Robertsonian Translocation t (21; 21) in a Female Born to Normal Parents: A Case Report

Downs syndrome (DS) occurs due to an extra copy of chromosome 21. About 3% of cases of Downs syndrome occur due to Robertsonian translocation, most commonly t (14; 21), other types of translocations are very rare cause of the syndrome. A 10-year-old patient with mental retardation was admitted following road traffic accident. Patient had flabby muscles, had delayed mile stones, stunted growth for the age, slanting of eyes, flat nasal bridge, and ineligible speech. On cytogenetic analysis the patient had karyotype showing one normal chromosome 21 and one Robertsonian translocation t (21; 21). Parents and siblings of the patient were phenotypically normal. Robertsonian translocation t (21; 21), can occur by transmission from carrier parent, due to ovarian mosaicism for Robertsonian translocation or may appear de novo. In the present case as the parents had normal karyotype and siblings were phenotypically normal, Robertsonian translocation probably have arisen de novo. The present case was a case of Downs syndrome with Robertsonian translocation t (21;21) probably arising de novo.

A 10-year-old female patient was admitted in the hospital with a history of trochanteric fracture of femur after road traffic accident. On examination patient was observed to have mental retardation and had Ventricular Septal Defect in the heart. The patient was born with flabby muscles, had delayed mile stones, stunted growth for the age, slanting of eyes, flat face and nasal bridge, ineligible speech, and had difficulty in carrying out her day-to-day activities [Table/Fig-1]. The case was referred to Diagnostic Genetic Lab, Assam Medical College, Dibrugarh for cytogenetic evaluation. The patient was the fourth living child of the consanguineous parents. Other three siblings of the case were normal and were pursuing their studies normally [Table/Fig-2]. Parents of the case were third degree consanguineous. No other family members had any history of mental retardation. The history of the pregnancy during the present case was normal. The results of all biochemical tests were found to be normal.

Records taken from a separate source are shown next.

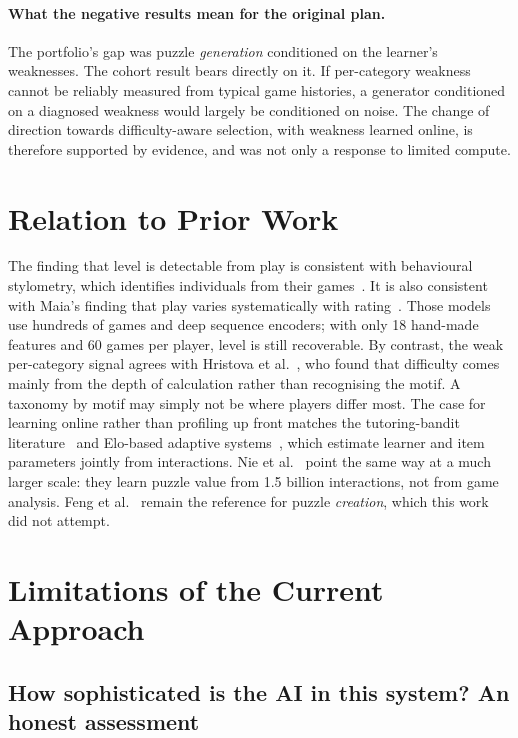 \paragraph{What the negative results mean for the original plan.} The portfolio's gap was puzzle
\emph{generation} conditioned on the learner's weaknesses. The cohort result bears directly on it. If
per-category weakness cannot be reliably measured from typical game histories, a generator conditioned
on a diagnosed weakness would largely be conditioned on noise. The change of direction towards
difficulty-aware selection, with weakness learned online, is therefore supported by evidence, and was
not only a response to limited compute.

\section{Relation to Prior Work}

The finding that level is detectable from play is consistent with behavioural stylometry, which
identifies individuals from their games~\cite{mcilroyyoung2021detecting}. It is also consistent with
Maia's finding that play varies systematically with rating~\cite{mcilroyyoung2020aligning}. Those
models use hundreds of games and deep sequence encoders; with only 18 hand-made features and 60 games
per player, level is still recoverable. By contrast, the weak per-category signal agrees with Hristova
et al.~\cite{hristova2014assessing}, who found that difficulty comes mainly from the depth of
calculation rather than recognising the motif. A taxonomy by motif may simply not be where players
differ most. The case for learning online rather than profiling up front matches the tutoring-bandit
literature~\cite{clement2015multi} and Elo-based adaptive systems~\cite{pelanek2016applications}, which
estimate learner and item parameters jointly from interactions. Nie et al.~\cite{nie2026discovering}
point the same way at a much larger scale: they learn puzzle value from 1.5 billion interactions, not
from game analysis. Feng et al.~\cite{feng2025generating} remain the reference for puzzle
\emph{creation}, which this work did not attempt.

\section{Limitations of the Current Approach}\label{sec:limitations}

\subsection{How sophisticated is the AI in this system? An honest assessment}

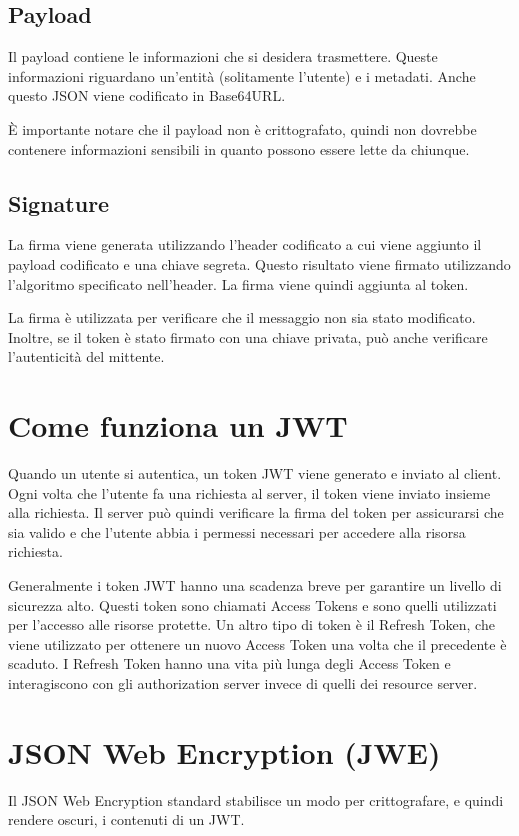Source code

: \documentclass{article}
\begin{document}
\subsection{Payload}

Il payload contiene le informazioni che si desidera trasmettere.
Queste informazioni riguardano un'entità (solitamente l'utente) e i metadati.
Anche questo JSON viene codificato in Base64URL.

È importante notare che il payload non è crittografato, quindi non dovrebbe contenere informazioni sensibili in quanto possono essere lette da chiunque.

\subsection{Signature}
La firma viene generata utilizzando l'header codificato a cui viene aggiunto il payload codificato e una chiave segreta.
Questo risultato viene firmato utilizzando l'algoritmo specificato nell'header.
La firma viene quindi aggiunta al token.

La firma è utilizzata per verificare che il messaggio non sia stato modificato.
Inoltre, se il token è stato firmato con una chiave privata, può anche verificare l'autenticità del mittente.

\section{Come funziona un JWT}
Quando un utente si autentica, un token JWT viene generato e inviato al client.
Ogni volta che l'utente fa una richiesta al server, il token viene inviato insieme alla richiesta.
Il server può quindi verificare la firma del token per assicurarsi che sia valido e che l'utente abbia i permessi necessari per accedere alla risorsa richiesta.

Generalmente i token JWT hanno una scadenza breve per garantire un livello di sicurezza alto.
Questi token sono chiamati Access Tokens e sono quelli utilizzati per l'accesso alle risorse protette.
Un altro tipo di token è il Refresh Token, che viene utilizzato per ottenere un nuovo Access Token una volta che il precedente è scaduto.
I Refresh Token hanno una vita più lunga degli Access Token e interagiscono con gli authorization server invece di quelli dei resource server.

\section{JSON Web Encryption (JWE)}
Il JSON Web Encryption standard stabilisce un modo per crittografare, e quindi rendere oscuri, i contenuti di un JWT.
\end{document}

After obtaining signed informed consent, 3 ml of whole blood was collected in heparinised tube from both parents for lymphocyte culture and karyotype was prepared. The blood was cultured in RPMI 1640 with PHA medium (Peripheral Blood Karyotyping Medium, with Phytohemagglutinin (PHA-M), CAT No # 01-201-1B, Biological industries,) and harvested after 67 and half hours. Slides were prepared for GTG banding. The slides were stained by Giemsa stain (CAT No # S011-100ML, Himedia) and 20 spreads for each of the blood sample were examined for chromosomal abnormality by cytovision workstation (Leica DM6000B, Leica Microsystems).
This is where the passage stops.